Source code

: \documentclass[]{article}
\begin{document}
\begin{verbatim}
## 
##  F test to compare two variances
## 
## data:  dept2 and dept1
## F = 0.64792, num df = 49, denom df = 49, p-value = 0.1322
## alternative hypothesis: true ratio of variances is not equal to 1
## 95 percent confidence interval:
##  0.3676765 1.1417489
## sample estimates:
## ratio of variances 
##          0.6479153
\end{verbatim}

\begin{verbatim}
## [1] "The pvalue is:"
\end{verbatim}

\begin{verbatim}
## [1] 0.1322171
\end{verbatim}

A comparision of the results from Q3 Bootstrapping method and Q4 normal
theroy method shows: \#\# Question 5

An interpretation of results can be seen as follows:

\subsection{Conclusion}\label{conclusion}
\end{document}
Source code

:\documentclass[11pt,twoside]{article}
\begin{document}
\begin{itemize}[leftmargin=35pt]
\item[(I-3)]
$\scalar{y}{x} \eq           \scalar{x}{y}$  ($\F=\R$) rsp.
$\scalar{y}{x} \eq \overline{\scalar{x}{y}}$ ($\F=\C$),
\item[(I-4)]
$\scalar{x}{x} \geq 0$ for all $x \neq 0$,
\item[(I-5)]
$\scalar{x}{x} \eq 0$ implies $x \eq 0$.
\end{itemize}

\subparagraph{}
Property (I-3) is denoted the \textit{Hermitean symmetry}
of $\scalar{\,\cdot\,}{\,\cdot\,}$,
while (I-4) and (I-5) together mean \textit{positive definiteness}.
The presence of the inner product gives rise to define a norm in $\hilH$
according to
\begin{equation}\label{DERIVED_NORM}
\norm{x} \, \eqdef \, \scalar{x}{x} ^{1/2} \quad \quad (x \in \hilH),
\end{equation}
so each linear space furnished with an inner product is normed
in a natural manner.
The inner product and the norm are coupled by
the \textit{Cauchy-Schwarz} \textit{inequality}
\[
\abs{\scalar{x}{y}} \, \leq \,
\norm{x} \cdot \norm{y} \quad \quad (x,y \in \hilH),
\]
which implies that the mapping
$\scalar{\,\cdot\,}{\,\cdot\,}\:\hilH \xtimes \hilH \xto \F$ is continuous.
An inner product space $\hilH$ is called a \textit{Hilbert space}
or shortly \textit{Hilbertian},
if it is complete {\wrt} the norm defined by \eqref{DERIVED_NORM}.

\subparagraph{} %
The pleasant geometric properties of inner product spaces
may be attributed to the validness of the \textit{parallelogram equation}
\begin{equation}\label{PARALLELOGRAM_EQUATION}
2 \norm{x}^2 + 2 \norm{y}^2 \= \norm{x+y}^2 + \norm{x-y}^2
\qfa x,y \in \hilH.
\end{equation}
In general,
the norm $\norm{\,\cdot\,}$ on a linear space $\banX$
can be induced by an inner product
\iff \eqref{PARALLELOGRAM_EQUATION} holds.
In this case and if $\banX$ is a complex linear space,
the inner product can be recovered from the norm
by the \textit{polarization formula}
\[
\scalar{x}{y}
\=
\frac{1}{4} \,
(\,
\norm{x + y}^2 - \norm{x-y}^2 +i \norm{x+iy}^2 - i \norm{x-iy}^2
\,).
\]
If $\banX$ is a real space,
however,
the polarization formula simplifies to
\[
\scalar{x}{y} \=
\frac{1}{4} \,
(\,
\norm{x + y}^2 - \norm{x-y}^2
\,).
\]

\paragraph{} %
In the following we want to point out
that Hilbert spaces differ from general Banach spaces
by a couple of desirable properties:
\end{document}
-.-.-
What you will do: Pick out the lines above that hold the string "variances" and show them.

Answer box:
##  F test to compare two variances
## alternative hypothesis: true ratio of variances is not equal to 1
## ratio of variances 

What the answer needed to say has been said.